══ Input records

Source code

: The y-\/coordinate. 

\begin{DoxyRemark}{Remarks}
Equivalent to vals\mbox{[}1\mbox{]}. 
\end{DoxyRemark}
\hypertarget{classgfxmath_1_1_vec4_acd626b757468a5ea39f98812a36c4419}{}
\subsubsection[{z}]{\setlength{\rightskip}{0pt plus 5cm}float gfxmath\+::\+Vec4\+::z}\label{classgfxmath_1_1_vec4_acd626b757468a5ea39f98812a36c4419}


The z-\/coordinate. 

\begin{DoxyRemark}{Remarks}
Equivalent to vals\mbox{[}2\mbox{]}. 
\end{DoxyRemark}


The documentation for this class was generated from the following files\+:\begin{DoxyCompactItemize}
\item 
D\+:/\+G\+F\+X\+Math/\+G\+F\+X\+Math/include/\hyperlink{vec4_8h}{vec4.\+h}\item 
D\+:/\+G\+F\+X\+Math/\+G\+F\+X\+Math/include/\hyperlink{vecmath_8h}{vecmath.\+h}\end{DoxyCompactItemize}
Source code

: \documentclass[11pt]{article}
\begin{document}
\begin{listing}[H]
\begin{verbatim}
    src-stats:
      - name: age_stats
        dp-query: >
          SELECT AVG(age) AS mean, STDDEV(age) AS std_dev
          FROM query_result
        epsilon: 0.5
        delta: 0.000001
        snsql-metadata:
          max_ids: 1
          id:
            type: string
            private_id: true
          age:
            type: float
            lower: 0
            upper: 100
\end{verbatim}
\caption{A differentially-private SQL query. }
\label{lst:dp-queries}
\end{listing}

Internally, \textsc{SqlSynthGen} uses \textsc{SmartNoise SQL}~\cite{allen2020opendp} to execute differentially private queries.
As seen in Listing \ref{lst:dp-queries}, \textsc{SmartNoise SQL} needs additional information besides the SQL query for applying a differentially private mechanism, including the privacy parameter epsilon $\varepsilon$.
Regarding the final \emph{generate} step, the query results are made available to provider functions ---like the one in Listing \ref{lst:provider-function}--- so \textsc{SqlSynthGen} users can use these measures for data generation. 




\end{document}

════

■ **What is expected**
Go through the data above and count the lines that hold "Equivalent". Respond with the number and no other words.

■ **Response**
2